With a new wife, new twin sons and even a new band, veteran pop troubadour James Taylor is spending most of the next few months touring the amphitheaters of North America, a summer ritual as dependable as sunscreen and inflated concession stand prices.
“I’m kind of grooved in on that kind of evening and a sort of summer-night experience,” says Taylor, 53, a Rock and Roll Hall of Famer who in February this year married Boston Symphony Orchestra publicist Caroline Smedvig. The couple’s sons were born in early April, via in vitro fertilization of a surrogate mother.

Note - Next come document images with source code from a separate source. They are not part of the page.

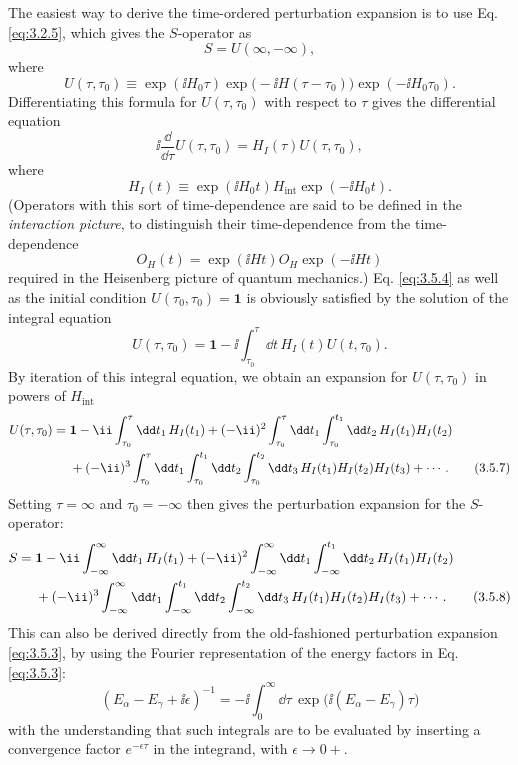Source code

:The easiest way to derive the time-ordered perturbation expansion is to use Eq. \eqref{eq:3.2.5}, which
gives the $S$-operator as
\[
 S=U(\infty,-\infty),
\]
where
\[
 U(\tau,\tau_0)\equiv
 \exp(\ii H_0\tau)\exp\bigl(-\ii H(\tau-\tau_0)\bigr)\exp(-\ii H_0\tau_0).
\]
Differentiating this formula for $U(\tau,\tau_0)$ with respect to $\tau$ gives the differential
equation
\begin{equation}
 \ii\frac{\dd}{\dd\tau}U(\tau,\tau_0)=H_I(\tau)U(\tau,\tau_0),
 \tag{3.5.4}\label{eq:3.5.4}
\end{equation}
where
\begin{equation}
 H_I(t)\equiv\exp(\ii H_0t)H_{\mathrm{int}}\exp(-\ii H_0t).
 \tag{3.5.5}\label{eq:3.5.5}
\end{equation}
(Operators with this sort of time-dependence are said to be defined in the \emph{interaction
picture}, to distinguish their time-dependence from the time-dependence
\[
 O_H(t)=\exp(\ii Ht)O_H\exp(-\ii Ht)
\]
required in the Heisenberg picture of quantum mechanics.)
Eq. \eqref{eq:3.5.4} as well as the initial condition $U(\tau_0,\tau_0)=\mathbf{1}$ is obviously satisfied
by the solution of the integral equation
\begin{equation}
 U(\tau,\tau_0)=\mathbf{1}-\ii\int_{\tau_0}^{\tau}\dd t\,H_I(t)U(t,\tau_0).
 \tag{3.5.6}\label{eq:3.5.6}
\end{equation}
By iteration of this integral equation, we obtain an expansion for $U(\tau,\tau_0)$ in powers
of $H_{\mathrm{int}}$
\begin{align}
 U(\tau,\tau_0)={}&\mathbf{1}-\ii\int_{\tau_0}^{\tau}\dd t_1\,H_I(t_1)
 +(-\ii)^2\int_{\tau_0}^{\tau}\dd t_1\int_{\tau_0}^{t_1}\dd t_2\,H_I(t_1)H_I(t_2)\notag\\
 &+(-\ii)^3\int_{\tau_0}^{\tau}\dd t_1\int_{\tau_0}^{t_1}\dd t_2
 \int_{\tau_0}^{t_2}\dd t_3\,H_I(t_1)H_I(t_2)H_I(t_3)+\cdots.
 \tag{3.5.7}\label{eq:3.5.7}
\end{align}
Setting $\tau=\infty$ and $\tau_0=-\infty$ then gives the perturbation expansion for the
$S$-operator:
\begin{align}
 S={}&\mathbf{1}-\ii\int_{-\infty}^{\infty}\dd t_1\,H_I(t_1)
 +(-\ii)^2\int_{-\infty}^{\infty}\dd t_1\int_{-\infty}^{t_1}\dd t_2\,H_I(t_1)H_I(t_2)\notag\\
 &+(-\ii)^3\int_{-\infty}^{\infty}\dd t_1\int_{-\infty}^{t_1}\dd t_2
 \int_{-\infty}^{t_2}\dd t_3\,H_I(t_1)H_I(t_2)H_I(t_3)+\cdots.
 \tag{3.5.8}\label{eq:3.5.8}
\end{align}
This can also be derived directly from the old-fashioned perturbation expansion \eqref{eq:3.5.3}, by
using the Fourier representation of the energy factors in Eq. \eqref{eq:3.5.3}:
\begin{equation}
 (E_\alpha-E_\gamma+\ii\epsilon)^{-1}
 =-\ii\int_0^\infty \dd\tau\,\exp\bigl(\ii(E_\alpha-E_\gamma)\tau\bigr)
 \tag{3.5.9}\label{eq:3.5.9}
\end{equation}
with the understanding that such integrals are to be evaluated by inserting a convergence
factor $e^{-\epsilon\tau}$ in the integrand, with $\epsilon\to0+$.

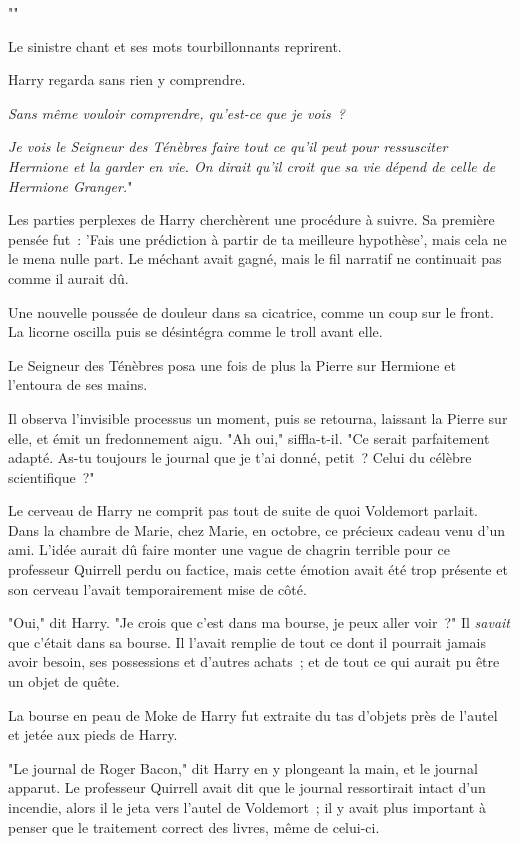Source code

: ""

Le sinistre chant et ses mots tourbillonnants reprirent.

Harry regarda sans rien y comprendre.

\emph{Sans même vouloir comprendre, qu'est-ce que je vois~?}

\emph{Je vois le Seigneur des Ténèbres faire tout ce qu'il peut pour ressusciter Hermione et la garder en vie. On dirait qu'il croit que sa vie dépend de celle de Hermione Granger.}"

Les parties perplexes de Harry cherchèrent une procédure à suivre. Sa première pensée fut~: 'Fais une prédiction à partir de ta meilleure hypothèse', mais cela ne le mena nulle part. Le méchant avait gagné, mais le fil narratif ne continuait pas comme il aurait dû.

Une nouvelle poussée de douleur dans sa cicatrice, comme un coup sur le front. La licorne oscilla puis se désintégra comme le troll avant elle.

Le Seigneur des Ténèbres posa une fois de plus la Pierre sur Hermione et l'entoura de ses mains.

Il observa l'invisible processus un moment, puis se retourna, laissant la Pierre sur elle, et émit un fredonnement aigu. "Ah oui," siffla-t-il. "Ce serait parfaitement adapté. As-tu toujours le journal que je t'ai donné, petit~? Celui du célèbre scientifique~?"

Le cerveau de Harry ne comprit pas tout de suite de quoi Voldemort parlait. Dans la chambre de Marie, chez Marie, en octobre, ce précieux cadeau venu d'un ami. L'idée aurait dû faire monter une vague de chagrin terrible pour ce professeur Quirrell perdu ou factice, mais cette émotion avait été trop présente et son cerveau l'avait temporairement mise de côté.

"Oui," dit Harry. "Je crois que c'est dans ma bourse, je peux aller voir~?" Il \emph{savait} que c'était dans sa bourse. Il l'avait remplie de tout ce dont il pourrait jamais avoir besoin, ses possessions et d'autres achats~; et de tout ce qui aurait pu être un objet de quête.

La bourse en peau de Moke de Harry fut extraite du tas d'objets près de l'autel et jetée aux pieds de Harry.

"Le journal de Roger Bacon," dit Harry en y plongeant la main, et le journal apparut. Le professeur Quirrell avait dit que le journal ressortirait intact d'un incendie, alors il le jeta vers l'autel de Voldemort~; il y avait plus important à penser que le traitement correct des livres, même de celui-ci.

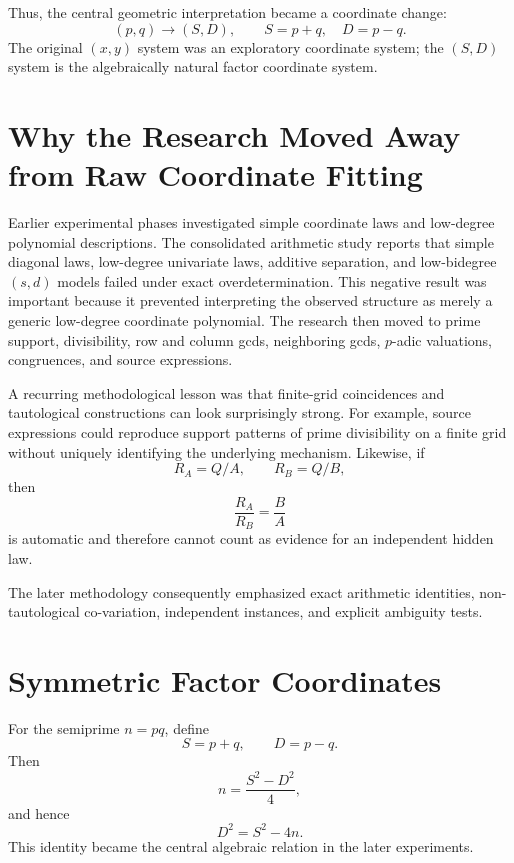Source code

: \documentclass[11pt,a4paper]{article}
\begin{document}
Thus, the central geometric interpretation became a coordinate change:
\[
(p,q)\longrightarrow (S,D),
\qquad
S=p+q,
\quad
D=p-q.
\]
The original $(x,y)$ system was an exploratory coordinate system; the $(S,D)$ system is the algebraically natural factor coordinate system.

\section{Why the Research Moved Away from Raw Coordinate Fitting}

Earlier experimental phases investigated simple coordinate laws and low-degree polynomial descriptions.  The consolidated arithmetic study reports that simple diagonal laws, low-degree univariate laws, additive separation, and low-bidegree $(s,d)$ models failed under exact overdetermination.  This negative result was important because it prevented interpreting the observed structure as merely a generic low-degree coordinate polynomial.  The research then moved to prime support, divisibility, row and column gcds, neighboring gcds, $p$-adic valuations, congruences, and source expressions. 

A recurring methodological lesson was that finite-grid coincidences and tautological constructions can look surprisingly strong.  For example, source expressions could reproduce support patterns of prime divisibility on a finite grid without uniquely identifying the underlying mechanism.  Likewise, if
\[
 R_A=Q/A,
 \qquad
 R_B=Q/B,
\]
then
\[
 \frac{R_A}{R_B}=\frac BA
\]
is automatic and therefore cannot count as evidence for an independent hidden law.

The later methodology consequently emphasized exact arithmetic identities, non-tautological co-variation, independent instances, and explicit ambiguity tests.

\section{Symmetric Factor Coordinates}

For the semiprime $n=pq$, define
\begin{equation}
 S=p+q,
 \qquad
 D=p-q.
\end{equation}
Then
\begin{equation}
 n=\frac{S^2-D^2}{4},
 \label{eq:nSD}
\end{equation}
and hence
\begin{equation}
 D^2=S^2-4n.
 \label{eq:disc2}
\end{equation}
This identity became the central algebraic relation in the later experiments.
\end{document}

The veteran singer-songwriter – a Boston native who began his recording career in the late 1960s with the Beatles’ Apple Records label – even paid tribute to his summer rituals in the 1985 hit “That’s Why I’m Here,” singing: “Summer like summer, coming back every year/Got your baby, got your blanket, got your bucket of beer/I break into a grin from ear to ear/And suddenly it’s perfectly clear – That’s why I’m here.”
“I’m very aware of it as being a sort of context in which to perform,” Taylor says. “It’s almost got a festival sort of feel to it; it’s not like being in a concert hall, you know? There’s lots of life going on around you at a concert like that. It’s an event I like feeling part of.”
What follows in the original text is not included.